Author: Brian A. Ree
0: Tensorflow Linear Regression Generating Features
Welcome to the second part of our tensorflow tutorials on linear regression models. In our first tutorial
we learned how to import data from CSV files in a general and abstracted way. We learned about our DataRow, and LoadCsvData
classes and also about some of our supporting classes and files. Next up we're going to start generating features and statistics on our loaded data.
This is the one part of the process that is difficult to abstract because the features and statistics we generate are based on the column names and data
in our CSV file. Because of this we allow the LoadFeatureData class to be a customizable class where you can create your own code to run statistics on a certain
set of data.

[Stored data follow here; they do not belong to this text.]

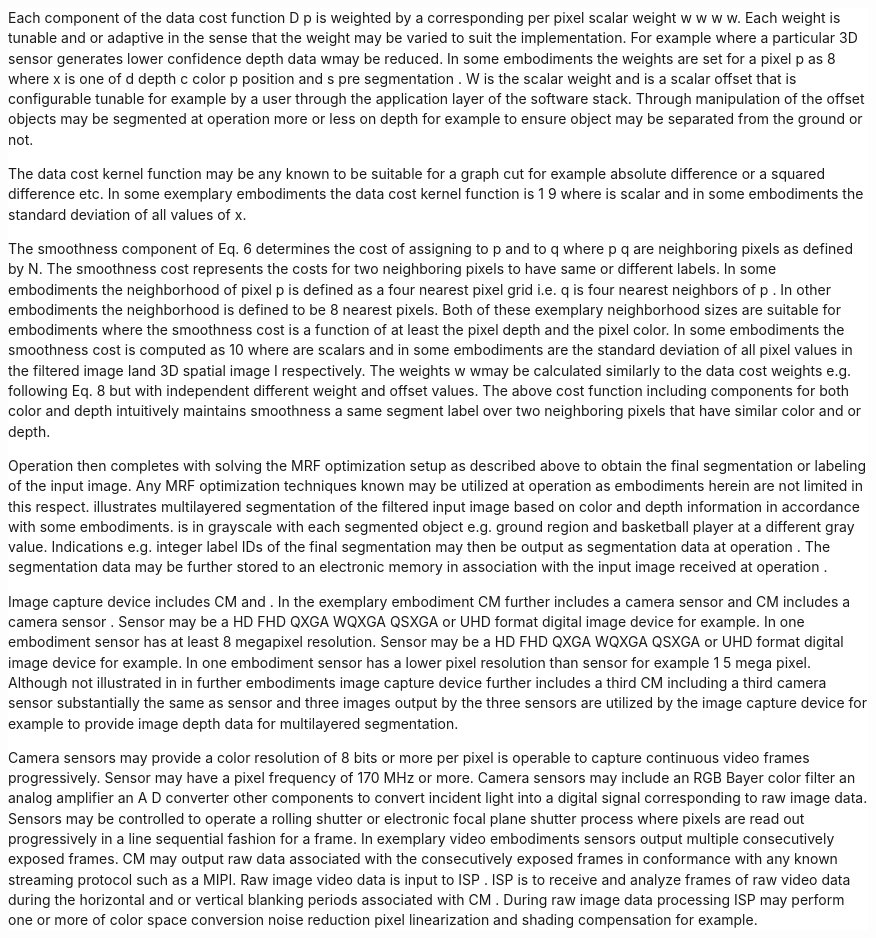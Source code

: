 Each component of the data cost function D p is weighted by a corresponding per pixel scalar weight w w w w. Each weight is tunable and or adaptive in the sense that the weight may be varied to suit the implementation. For example where a particular 3D sensor generates lower confidence depth data wmay be reduced. In some embodiments the weights are set for a pixel p as 8 where x is one of d depth c color p position and s pre segmentation . W is the scalar weight and is a scalar offset that is configurable tunable for example by a user through the application layer of the software stack. Through manipulation of the offset objects may be segmented at operation more or less on depth for example to ensure object may be separated from the ground or not.

The data cost kernel function may be any known to be suitable for a graph cut for example absolute difference or a squared difference etc. In some exemplary embodiments the data cost kernel function is 1 9 where is scalar and in some embodiments the standard deviation of all values of x.

The smoothness component of Eq. 6 determines the cost of assigning to p and to q where p q are neighboring pixels as defined by N. The smoothness cost represents the costs for two neighboring pixels to have same or different labels. In some embodiments the neighborhood of pixel p is defined as a four nearest pixel grid i.e. q is four nearest neighbors of p . In other embodiments the neighborhood is defined to be 8 nearest pixels. Both of these exemplary neighborhood sizes are suitable for embodiments where the smoothness cost is a function of at least the pixel depth and the pixel color. In some embodiments the smoothness cost is computed as 10 where are scalars and in some embodiments are the standard deviation of all pixel values in the filtered image Iand 3D spatial image I respectively. The weights w wmay be calculated similarly to the data cost weights e.g. following Eq. 8 but with independent different weight and offset values. The above cost function including components for both color and depth intuitively maintains smoothness a same segment label over two neighboring pixels that have similar color and or depth.

Operation then completes with solving the MRF optimization setup as described above to obtain the final segmentation or labeling of the input image. Any MRF optimization techniques known may be utilized at operation as embodiments herein are not limited in this respect. illustrates multilayered segmentation of the filtered input image based on color and depth information in accordance with some embodiments. is in grayscale with each segmented object e.g. ground region and basketball player at a different gray value. Indications e.g. integer label IDs of the final segmentation may then be output as segmentation data at operation . The segmentation data may be further stored to an electronic memory in association with the input image received at operation .

Image capture device includes CM and . In the exemplary embodiment CM further includes a camera sensor and CM includes a camera sensor . Sensor may be a HD FHD QXGA WQXGA QSXGA or UHD format digital image device for example. In one embodiment sensor has at least 8 megapixel resolution. Sensor may be a HD FHD QXGA WQXGA QSXGA or UHD format digital image device for example. In one embodiment sensor has a lower pixel resolution than sensor for example 1 5 mega pixel. Although not illustrated in in further embodiments image capture device further includes a third CM including a third camera sensor substantially the same as sensor and three images output by the three sensors are utilized by the image capture device for example to provide image depth data for multilayered segmentation.

Camera sensors may provide a color resolution of 8 bits or more per pixel is operable to capture continuous video frames progressively. Sensor may have a pixel frequency of 170 MHz or more. Camera sensors may include an RGB Bayer color filter an analog amplifier an A D converter other components to convert incident light into a digital signal corresponding to raw image data. Sensors may be controlled to operate a rolling shutter or electronic focal plane shutter process where pixels are read out progressively in a line sequential fashion for a frame. In exemplary video embodiments sensors output multiple consecutively exposed frames. CM may output raw data associated with the consecutively exposed frames in conformance with any known streaming protocol such as a MIPI. Raw image video data is input to ISP . ISP is to receive and analyze frames of raw video data during the horizontal and or vertical blanking periods associated with CM . During raw image data processing ISP may perform one or more of color space conversion noise reduction pixel linearization and shading compensation for example.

Let's take a look at our LoadFeatureData class.
class LoadFeatureData:
""" A class for adding calculated features to the data rows loaded from csv. """
rows = []
rowCount = 0
limitLoad = True
rowLimit = 25
cleanData = False
cleanCount = 0
verbose = False
loadCsvData = None
def __init__(self, lLimitLoad=False, lRowLimit=-1, lCleanData=False, lVerbose=False, lLoadCsvData=None):
self.limitLoad = lLimitLoad
self.rowLimit = lRowLimit
self.cleanData = lCleanData
self.verbose = lVerbose
self.loadCsvData = lLoadCsvData
#edef
def generateData(self, type='goog_stock_sma100'):
print ("")
print ("")
print("Generating Feature Data: Type: " + type)
if type == '':
self.rowCount = self.loadCsvData.rowCount
rownum = self.rowCount
lrows = []
lrows.extend(self.loadCsvData.rows)
print ("Loaded %i rows from this data file." % (rownum))
lrows = self.sortRows(lrows)
self.cleanRows(lrows)
self.rows.extend(lrows)
print ('CleanCount: %i RowCount: %i RowsFound: %i' % (self.cleanCount, self.rowCount, len(self.rows)))
elif type == 'goog_stock_sma100':
self.resetRows()
lrows = []
lrows.extend(self.loadCsvData.rows)
rownum = 0
avg = 0
target = 100
cnt = 0
startingVal = lrows[0].getMemberByName('Close')
for i in xrange(len(lrows)):
try:
float(lrows[i].getMemberByName('Close'))
float(lrows[i].getMemberByName('Open'))
float(lrows[i].getMemberByName('High'))
float(lrows[i].getMemberByName('Low'))
except:
lrows[i].error = True
# efl
self.cleanRows(lrows)
for i in xrange(len(lrows)):
# The answer in linear regression models will always be stored in the 'Answer' column
lrows[i].setMember('Answer', 8, float(lrows[i].getMemberByName('Close')))
if i < target:
lrows[i].setMember('sma_100', 7, startingVal)
else:
avg = 0
for j in xrange(len(lrows)):
if j < (i - target):
''' do nothing '''
else:
if j >= (i - target) and j <= (i - 0):
avg += float(lrows[j].getMemberByName('Close'))
elif j > (i - 0):
break
# eif
# eif
# efl
if self.verbose == True:
print('sma_100: %d' % (float(avg) / float(target)))
# eif
lrows[i].setMember('sma_100', 7, (float(avg) / float(target)))
# eif
if self.limitLoad == True and cnt >= self.rowLimit and self.rowLimit > 0:
break;
# eif
rownum += 1
cnt += 1
# efl
print ("Loaded %i rows from this data file." % (rownum))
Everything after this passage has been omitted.